(Task directions)
Check each line of the records for "this"; collect those that have it.

(Dataset records)
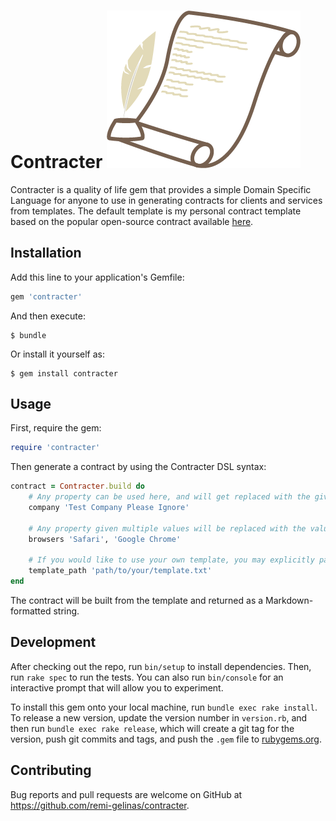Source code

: # Contracter ![contracter](assets/Contracter.png)

Contracter is a quality of life gem that provides a simple Domain Specific Language for anyone to use in generating contracts for clients and services from templates. The default template is my personal contract template based on the popular open-source contract available [here](https://stuffandnonsense.co.uk/projects/contract-killer/).

## Installation

Add this line to your application's Gemfile:

```ruby
gem 'contracter'
```

And then execute:

    $ bundle

Or install it yourself as:

    $ gem install contracter

## Usage

First, require the gem:

```ruby
require 'contracter'
```

Then generate a contract by using the Contracter DSL syntax:

```ruby
contract = Contracter.build do
    # Any property can be used here, and will get replaced with the given value in the template where the method name appears in the format [name].
    company 'Test Company Please Ignore'

    # Any property given multiple values will be replaced with the values on separate lines.
    browsers 'Safari', 'Google Chrome'

    # If you would like to use your own template, you may explicitly pass Contracter the path to it. The template can be in any plain text UTF-8 encoded format.
    template_path 'path/to/your/template.txt'
end
```

The contract will be built from the template and returned as a Markdown-formatted string.

## Development

After checking out the repo, run `bin/setup` to install dependencies. Then, run `rake spec` to run the tests. You can also run `bin/console` for an interactive prompt that will allow you to experiment.

To install this gem onto your local machine, run `bundle exec rake install`. To release a new version, update the version number in `version.rb`, and then run `bundle exec rake release`, which will create a git tag for the version, push git commits and tags, and push the `.gem` file to [rubygems.org](https://rubygems.org).

## Contributing

Bug reports and pull requests are welcome on GitHub at https://github.com/remi-gelinas/contracter.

(Solution to the exercise)
Add this line to your application's Gemfile:
To install this gem onto your local machine, run `bundle exec rake install`. To release a new version, update the version number in `version.rb`, and then run `bundle exec rake release`, which will create a git tag for the version, push git commits and tags, and push the `.gem` file to [rubygems.org](https://rubygems.org).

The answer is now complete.